Israeli prime minister Benjamin Netanyahu responded to Obama’s border discussion by pointing out that even if a Palestinian state is created in the near future, and Israel withdraws from most of the West Bank under the terms of a peace settlement, Israel will still have to retain military control of the West Bank’s border with Jordan. That is, simply, a fantasy. It would create Gaza in the West Bank — a vast humiliating prison for the Palestinians, a cesspool for terrorism, a source of continued international hostility towards Israel.

Israeli control of Gaza’s border with Egypt was indeed part of the original plan for the Gaza withdrawal, but the Palestinian Authority and Egypt balked and pledged to maintain the border themselves. Well, the P.A. was expelled from Gaza when Hamas took over, and now the Egyptians have reneged. Try the same experiment with the West Bank: Let’s see how long the king of Jordan lasts trying to help Israel keep millions of Palestinians locked behind the Jordan River when 70 percent of his population is Palestinian.
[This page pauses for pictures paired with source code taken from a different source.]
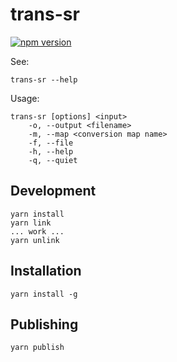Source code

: # trans-sr

[![npm version](https://badge.fury.io/js/trans-sr.svg)](https://badge.fury.io/js/trans-sr)

See:

	trans-sr --help

Usage:

	trans-sr [options] <input>
		-o, --output <filename>
		-m, --map <conversion map name>
		-f, --file
		-h, --help
		-q, --quiet

## Development

	yarn install
	yarn link
	... work ...
	yarn unlink

## Installation

	yarn install -g

## Publishing

	yarn publish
The simple fact is that George W. Bush was correct in his early position on the Israeli-Palestinian conflict. For any peace agreement to be possible, the Palestinians must have new leaders untainted by terror. They must undertake far-reaching political reforms that establish strong institutions of governance under the rule of law. And the extremists must be utterly defeated by the Palestinians themselves.

Those goals are as far away as ever, but until they are achieved, the Palestinians will not negotiate, because they can’t. As long as the extremists control half the population of the territories and maintain great influence in the other half, there is no meaningful concession the moderates can actually make and carry through on. That is why they fixate on the issue of settlements — they need some excuse to walk away from the negotiations and blame the Israelis for the impasse.

At this point, you would have to call Obama’s Mideast policy a success if he manages just to undo the damage that has occurred during his administration. But that doesn’t seem very likely. And as America’s position of influence continues to unravel, the region keeps spiraling slowly towards war.

— Mario Loyola, a former adviser in the U.S. Senate and at the Pentagon, is a frequent contributor to National Review.